[PATCH] wpa_supplicant: Don't process EAPOLs while disconnecting

[Andrei Otcheretianski]

An EAPOL frame may be pending when the supplicant requests to
deauthenticate. At this stage the EAP SM cache is already cleaned by
calling eapol_sm_invalidate_cached_session().
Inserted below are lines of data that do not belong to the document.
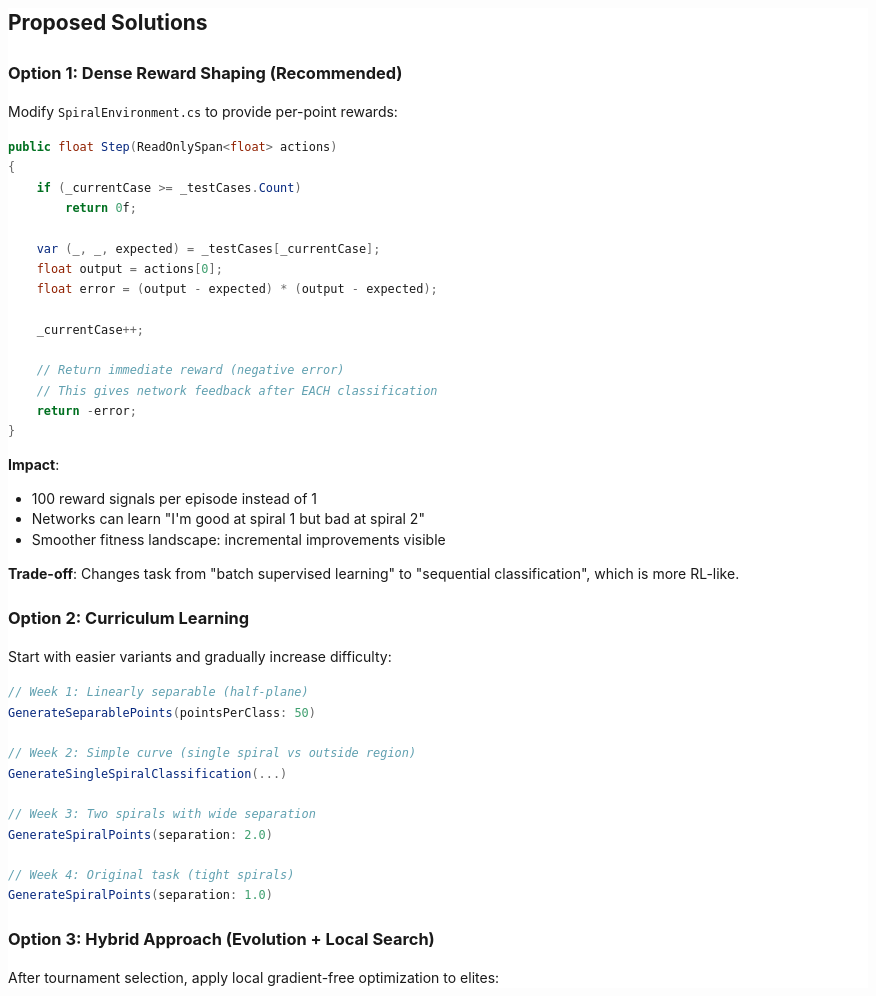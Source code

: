 ## Proposed Solutions

### Option 1: Dense Reward Shaping (Recommended)

Modify `SpiralEnvironment.cs` to provide per-point rewards:

```csharp
public float Step(ReadOnlySpan<float> actions)
{
    if (_currentCase >= _testCases.Count)
        return 0f;

    var (_, _, expected) = _testCases[_currentCase];
    float output = actions[0];
    float error = (output - expected) * (output - expected);

    _currentCase++;

    // Return immediate reward (negative error)
    // This gives network feedback after EACH classification
    return -error;
}
```

**Impact**:
- 100 reward signals per episode instead of 1
- Networks can learn "I'm good at spiral 1 but bad at spiral 2"
- Smoother fitness landscape: incremental improvements visible

**Trade-off**: Changes task from "batch supervised learning" to "sequential classification", which is more RL-like.

### Option 2: Curriculum Learning

Start with easier variants and gradually increase difficulty:

```csharp
// Week 1: Linearly separable (half-plane)
GenerateSeparablePoints(pointsPerClass: 50)

// Week 2: Simple curve (single spiral vs outside region)
GenerateSingleSpiralClassification(...)

// Week 3: Two spirals with wide separation
GenerateSpiralPoints(separation: 2.0)

// Week 4: Original task (tight spirals)
GenerateSpiralPoints(separation: 1.0)
```

### Option 3: Hybrid Approach (Evolution + Local Search)

After tournament selection, apply local gradient-free optimization to elites:
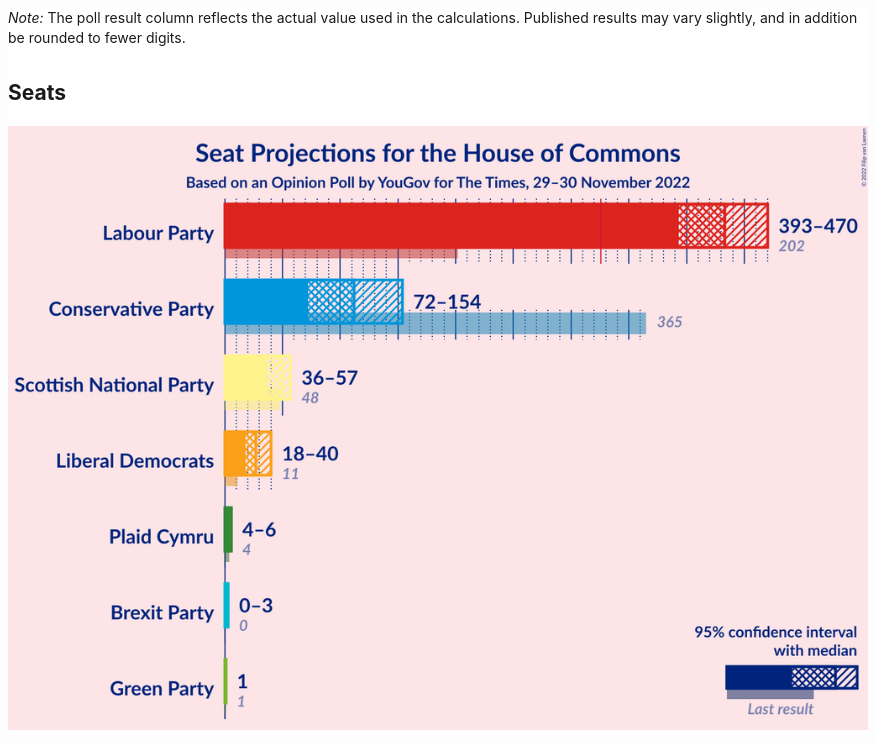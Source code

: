 *Note:* The poll result column reflects the actual value used in the calculations. Published results may vary slightly, and in addition be rounded to fewer digits.

## Seats

![Graph with seats not yet produced](2022-11-30-YouGov-seats.png "Seats")
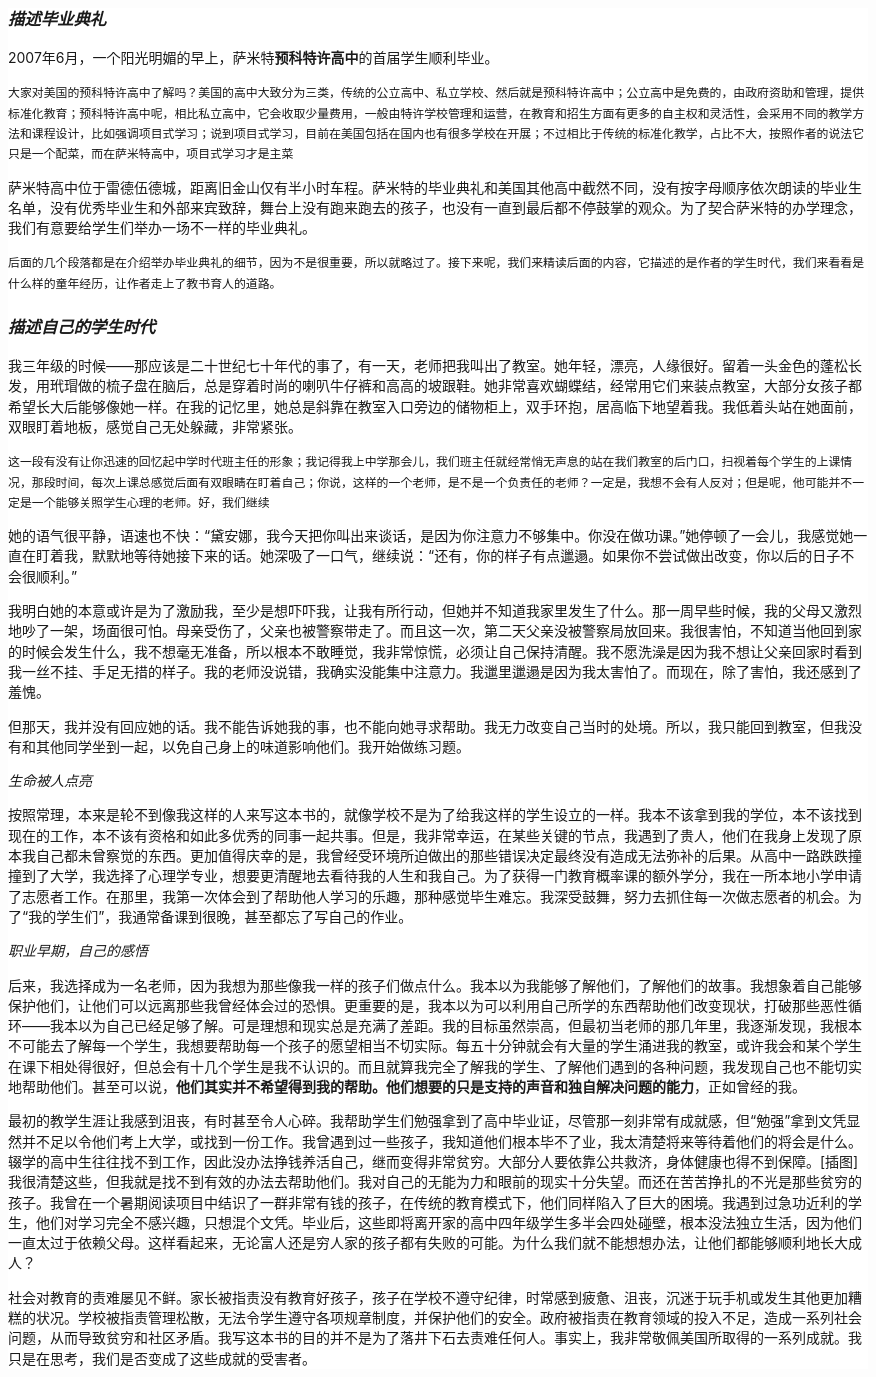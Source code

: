 ### *描述毕业典礼*

2007年6月，一个阳光明媚的早上，萨米特**预科特许高中**的首届学生顺利毕业。

```
大家对美国的预科特许高中了解吗？美国的高中大致分为三类，传统的公立高中、私立学校、然后就是预科特许高中；公立高中是免费的，由政府资助和管理，提供标准化教育；预科特许高中呢，相比私立高中，它会收取少量费用，一般由特许学校管理和运营，在教育和招生方面有更多的自主权和灵活性，会采用不同的教学方法和课程设计，比如强调项目式学习；说到项目式学习，目前在美国包括在国内也有很多学校在开展；不过相比于传统的标准化教学，占比不大，按照作者的说法它只是一个配菜，而在萨米特高中，项目式学习才是主菜
```

萨米特高中位于雷德伍德城，距离旧金山仅有半小时车程。萨米特的毕业典礼和美国其他高中截然不同，没有按字母顺序依次朗读的毕业生名单，没有优秀毕业生和外部来宾致辞，舞台上没有跑来跑去的孩子，也没有一直到最后都不停鼓掌的观众。为了契合萨米特的办学理念，我们有意要给学生们举办一场不一样的毕业典礼。

```
后面的几个段落都是在介绍举办毕业典礼的细节，因为不是很重要，所以就略过了。接下来呢，我们来精读后面的内容，它描述的是作者的学生时代，我们来看看是什么样的童年经历，让作者走上了教书育人的道路。
```

### *描述自己的学生时代*

我三年级的时候——那应该是二十世纪七十年代的事了，有一天，老师把我叫出了教室。她年轻，漂亮，人缘很好。留着一头金色的蓬松长发，用玳瑁做的梳子盘在脑后，总是穿着时尚的喇叭牛仔裤和高高的坡跟鞋。她非常喜欢蝴蝶结，经常用它们来装点教室，大部分女孩子都希望长大后能够像她一样。在我的记忆里，她总是斜靠在教室入口旁边的储物柜上，双手环抱，居高临下地望着我。我低着头站在她面前，双眼盯着地板，感觉自己无处躲藏，非常紧张。

```
这一段有没有让你迅速的回忆起中学时代班主任的形象；我记得我上中学那会儿，我们班主任就经常悄无声息的站在我们教室的后门口，扫视着每个学生的上课情况，那段时间，每次上课总感觉后面有双眼睛在盯着自己；你说，这样的一个老师，是不是一个负责任的老师？一定是，我想不会有人反对；但是呢，他可能并不一定是一个能够关照学生心理的老师。好，我们继续
```

她的语气很平静，语速也不快：“黛安娜，我今天把你叫出来谈话，是因为你注意力不够集中。你没在做功课。”她停顿了一会儿，我感觉她一直在盯着我，默默地等待她接下来的话。她深吸了一口气，继续说：“还有，你的样子有点邋遢。如果你不尝试做出改变，你以后的日子不会很顺利。”

我明白她的本意或许是为了激励我，至少是想吓吓我，让我有所行动，但她并不知道我家里发生了什么。那一周早些时候，我的父母又激烈地吵了一架，场面很可怕。母亲受伤了，父亲也被警察带走了。而且这一次，第二天父亲没被警察局放回来。我很害怕，不知道当他回到家的时候会发生什么，我不想毫无准备，所以根本不敢睡觉，我非常惊慌，必须让自己保持清醒。我不愿洗澡是因为我不想让父亲回家时看到我一丝不挂、手足无措的样子。我的老师没说错，我确实没能集中注意力。我邋里邋遢是因为我太害怕了。而现在，除了害怕，我还感到了羞愧。

但那天，我并没有回应她的话。我不能告诉她我的事，也不能向她寻求帮助。我无力改变自己当时的处境。所以，我只能回到教室，但我没有和其他同学坐到一起，以免自己身上的味道影响他们。我开始做练习题。

*生命被人点亮*

按照常理，本来是轮不到像我这样的人来写这本书的，就像学校不是为了给我这样的学生设立的一样。我本不该拿到我的学位，本不该找到现在的工作，本不该有资格和如此多优秀的同事一起共事。但是，我非常幸运，在某些关键的节点，我遇到了贵人，他们在我身上发现了原本我自己都未曾察觉的东西。更加值得庆幸的是，我曾经受环境所迫做出的那些错误决定最终没有造成无法弥补的后果。从高中一路跌跌撞撞到了大学，我选择了心理学专业，想要更清醒地去看待我的人生和我自己。为了获得一门教育概率课的额外学分，我在一所本地小学申请了志愿者工作。在那里，我第一次体会到了帮助他人学习的乐趣，那种感觉毕生难忘。我深受鼓舞，努力去抓住每一次做志愿者的机会。为了“我的学生们”，我通常备课到很晚，甚至都忘了写自己的作业。

*职业早期，自己的感悟*

后来，我选择成为一名老师，因为我想为那些像我一样的孩子们做点什么。我本以为我能够了解他们，了解他们的故事。我想象着自己能够保护他们，让他们可以远离那些我曾经体会过的恐惧。更重要的是，我本以为可以利用自己所学的东西帮助他们改变现状，打破那些恶性循环——我本以为自己已经足够了解。可是理想和现实总是充满了差距。我的目标虽然崇高，但最初当老师的那几年里，我逐渐发现，我根本不可能去了解每一个学生，我想要帮助每一个孩子的愿望相当不切实际。每五十分钟就会有大量的学生涌进我的教室，或许我会和某个学生在课下相处得很好，但总会有十几个学生是我不认识的。而且就算我完全了解我的学生、了解他们遇到的各种问题，我发现自己也不能切实地帮助他们。甚至可以说，**他们其实并不希望得到我的帮助。他们想要的只是支持的声音和独自解决问题的能力**，正如曾经的我。

最初的教学生涯让我感到沮丧，有时甚至令人心碎。我帮助学生们勉强拿到了高中毕业证，尽管那一刻非常有成就感，但“勉强”拿到文凭显然并不足以令他们考上大学，或找到一份工作。我曾遇到过一些孩子，我知道他们根本毕不了业，我太清楚将来等待着他们的将会是什么。辍学的高中生往往找不到工作，因此没办法挣钱养活自己，继而变得非常贫穷。大部分人要依靠公共救济，身体健康也得不到保障。[插图]我很清楚这些，但我就是找不到有效的办法去帮助他们。我对自己的无能为力和眼前的现实十分失望。而还在苦苦挣扎的不光是那些贫穷的孩子。我曾在一个暑期阅读项目中结识了一群非常有钱的孩子，在传统的教育模式下，他们同样陷入了巨大的困境。我遇到过急功近利的学生，他们对学习完全不感兴趣，只想混个文凭。毕业后，这些即将离开家的高中四年级学生多半会四处碰壁，根本没法独立生活，因为他们一直太过于依赖父母。这样看起来，无论富人还是穷人家的孩子都有失败的可能。为什么我们就不能想想办法，让他们都能够顺利地长大成人？

社会对教育的责难屡见不鲜。家长被指责没有教育好孩子，孩子在学校不遵守纪律，时常感到疲惫、沮丧，沉迷于玩手机或发生其他更加糟糕的状况。学校被指责管理松散，无法令学生遵守各项规章制度，并保护他们的安全。政府被指责在教育领域的投入不足，造成一系列社会问题，从而导致贫穷和社区矛盾。我写这本书的目的并不是为了落井下石去责难任何人。事实上，我非常敬佩美国所取得的一系列成就。我只是在思考，我们是否变成了这些成就的受害者。
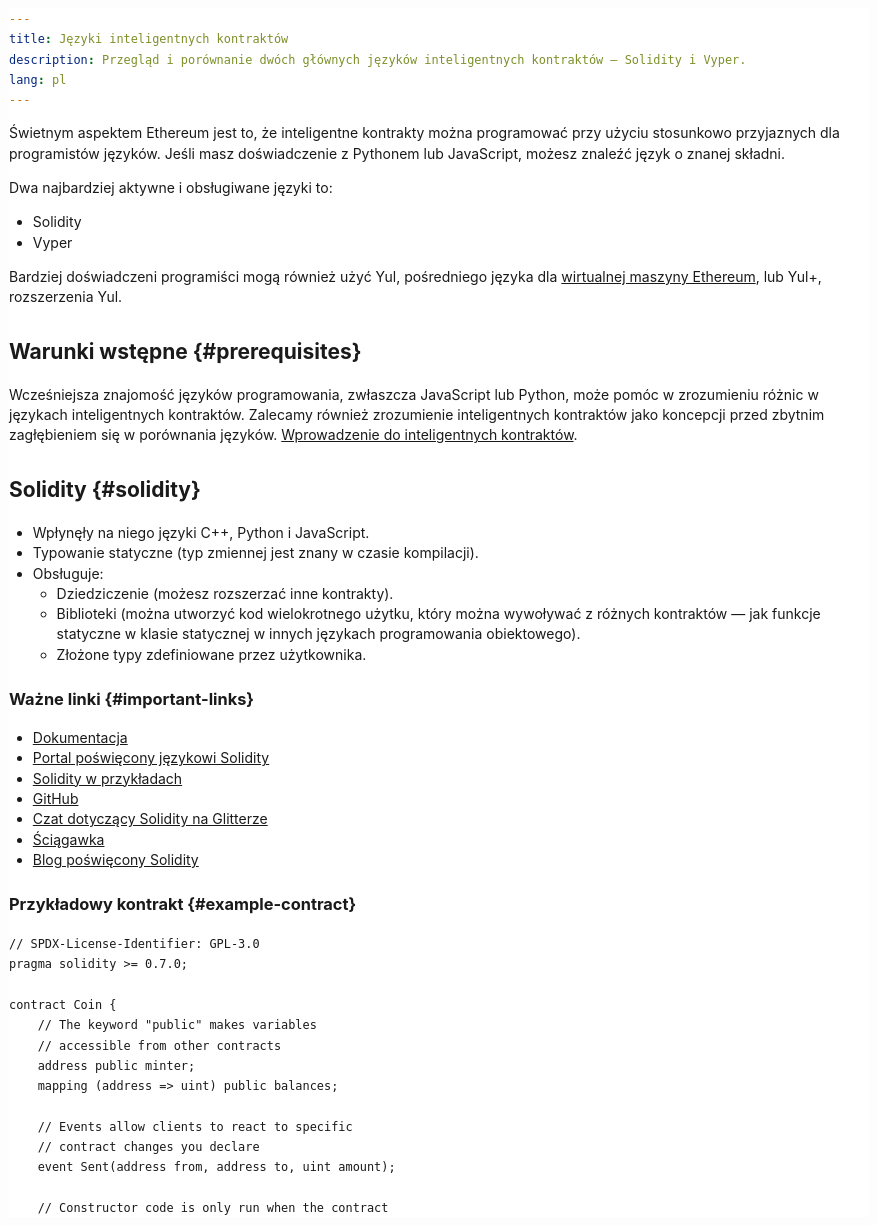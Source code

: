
 ```yaml
---
title: Języki inteligentnych kontraktów
description: Przegląd i porównanie dwóch głównych języków inteligentnych kontraktów – Solidity i Vyper.
lang: pl
---
```


Świetnym aspektem Ethereum jest to, że inteligentne kontrakty można programować przy użyciu stosunkowo przyjaznych dla programistów języków. Jeśli masz doświadczenie z Pythonem lub JavaScript, możesz znaleźć język o znanej składni.

Dwa najbardziej aktywne i obsługiwane języki to:

- Solidity
- Vyper

Bardziej doświadczeni programiści mogą również użyć Yul, pośredniego języka dla [wirtualnej maszyny Ethereum](/developers/docs/evm/), lub Yul+, rozszerzenia Yul.

## Warunki wstępne {#prerequisites}

Wcześniejsza znajomość języków programowania, zwłaszcza JavaScript lub Python, może pomóc w zrozumieniu różnic w językach inteligentnych kontraktów. Zalecamy również zrozumienie inteligentnych kontraktów jako koncepcji przed zbytnim zagłębieniem się w porównania języków. [Wprowadzenie do inteligentnych kontraktów](/developers/docs/smart-contracts/).

## Solidity {#solidity}

- Wpłynęły na niego języki C++, Python i JavaScript.
- Typowanie statyczne (typ zmiennej jest znany w czasie kompilacji).
- Obsługuje:
  - Dziedziczenie (możesz rozszerzać inne kontrakty).
  - Biblioteki (można utworzyć kod wielokrotnego użytku, który można wywoływać z różnych kontraktów — jak funkcje statyczne w klasie statycznej w innych językach programowania obiektowego).
  - Złożone typy zdefiniowane przez użytkownika.

### Ważne linki {#important-links}

- [Dokumentacja](https://docs.soliditylang.org/en/latest/)
- [Portal poświęcony językowi Solidity](https://soliditylang.org/)
- [Solidity w przykładach](https://docs.soliditylang.org/en/latest/solidity-by-example.html)
- [GitHub](https://github.com/ethereum/solidity/)
- [Czat dotyczący Solidity na Glitterze](https://gitter.im/ethereum/solidity)
- [Ściągawka](https://reference.auditless.com/cheatsheet)
- [Blog poświęcony Solidity](https://blog.soliditylang.org/)

### Przykładowy kontrakt {#example-contract}

```solidity
// SPDX-License-Identifier: GPL-3.0
pragma solidity >= 0.7.0;

contract Coin {
    // The keyword "public" makes variables
    // accessible from other contracts
    address public minter;
    mapping (address => uint) public balances;

    // Events allow clients to react to specific
    // contract changes you declare
    event Sent(address from, address to, uint amount);

    // Constructor code is only run when the contract
```
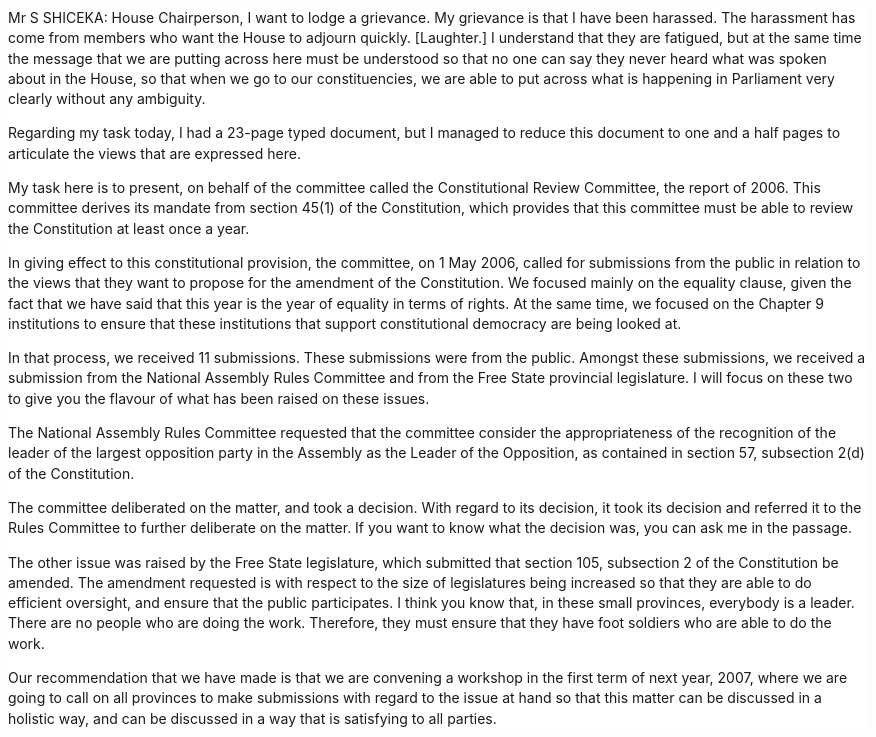 

Mr S SHICEKA: House Chairperson, I want to lodge a grievance. My grievance
is that I have been harassed. The harassment has come from members who want
the House to adjourn quickly. [Laughter.] I understand that they are
fatigued, but at the same time the message that we are putting across here
must be understood so that no one can say they never heard what was spoken
about in the House, so that when we go to our constituencies, we are able
to put across what is happening in Parliament very clearly without any
ambiguity.

Regarding my task today, I had a 23-page typed document, but I managed to
reduce this document to one and a half pages to articulate the views that
are expressed here.

My task here is to present, on behalf of the committee called the
Constitutional Review Committee, the report of 2006. This committee derives
its mandate from section 45(1) of the Constitution, which provides that
this committee must be able to review the Constitution at least once a
year.

In giving effect to this constitutional provision, the committee, on 1 May
2006, called for submissions from the public in relation to the views that
they want to propose for the amendment of the Constitution. We focused
mainly on the equality clause, given the fact that we have said that this
year is the year of equality in terms of rights. At the same time, we
focused on the Chapter 9 institutions to ensure that these institutions
that support constitutional democracy are being looked at.

In that process, we received 11 submissions. These submissions were from
the public. Amongst these submissions, we received a submission from the
National Assembly Rules Committee and from the Free State provincial
legislature. I will focus on these two to give you the flavour of what has
been raised on these issues.

The National Assembly Rules Committee requested that the committee consider
the appropriateness of the recognition of the leader of the largest
opposition party in the Assembly as the Leader of the Opposition, as
contained in section 57, subsection 2(d) of the Constitution.

The committee deliberated on the matter, and took a decision. With regard
to its decision, it took its decision and referred it to the Rules
Committee to further deliberate on the matter. If you want to know what the
decision was, you can ask me in the passage.

The other issue was raised by the Free State legislature, which submitted
that section 105, subsection 2 of the Constitution be amended. The
amendment requested is with respect to the size of legislatures being
increased so that they are able to do efficient oversight, and ensure that
the public participates. I think you know that, in these small provinces,
everybody is a leader. There are no people who are doing the work.
Therefore, they must ensure that they have foot soldiers who are able to do
the work.

Our recommendation that we have made is that we are convening a workshop in
the first term of next year, 2007, where we are going to call on all
provinces to make submissions with regard to the issue at hand so that this
matter can be discussed in a holistic way, and can be discussed in a way
that is satisfying to all parties.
Since at this stage the
wpa_supplicant's state is still set to associated, the EAPOL is
processed and results in a crash due to NULL dereference.
This wasn't seen previously as nl80211 wouldn't process the
NL80211_CMD_CONTROL_PORT_FRAME, since wpa_driver_nl80211_mlme() would
set the valid_handler to NULL. This behavior was changed in ab8929192
("nl80211: use the process_bss_event for the nl_connect handler"),
exposing this race.
Fix it by ignoring EAPOL frames while the deauthentication is in
progress.

Signed-off-by: Andrei Otcheretianski <andrei.otcheretianski at intel.com>
---
 wpa_supplicant/wpa_supplicant.c | 5 +++++
 1 file changed, 5 insertions(+)

diff --git a/wpa_supplicant/wpa_supplicant.c b/wpa_supplicant/wpa_supplicant.c
index 6a02ed7c56..c8dcef21bd 100644
--- a/wpa_supplicant/wpa_supplicant.c
+++ b/wpa_supplicant/wpa_supplicant.c
@@ -4773,6 +4773,11 @@ void wpa_supplicant_rx_eapol(void *ctx, const u8 *src_addr,
 	wpa_dbg(wpa_s, MSG_DEBUG, "RX EAPOL from " MACSTR, MAC2STR(src_addr));
 	wpa_hexdump(MSG_MSGDUMP, "RX EAPOL", buf, len);
 
+	if (wpa_s->own_disconnect_req) {
+		wpa_printf(MSG_DEBUG, "RX EAPOL - drop EAPOL frame as we are disconnecting");
+		return;
+	}
+
 #ifdef CONFIG_TESTING_OPTIONS
 	if (wpa_s->ignore_auth_resp) {
 		wpa_printf(MSG_INFO, "RX EAPOL - ignore_auth_resp active!");
-- 
2.28.0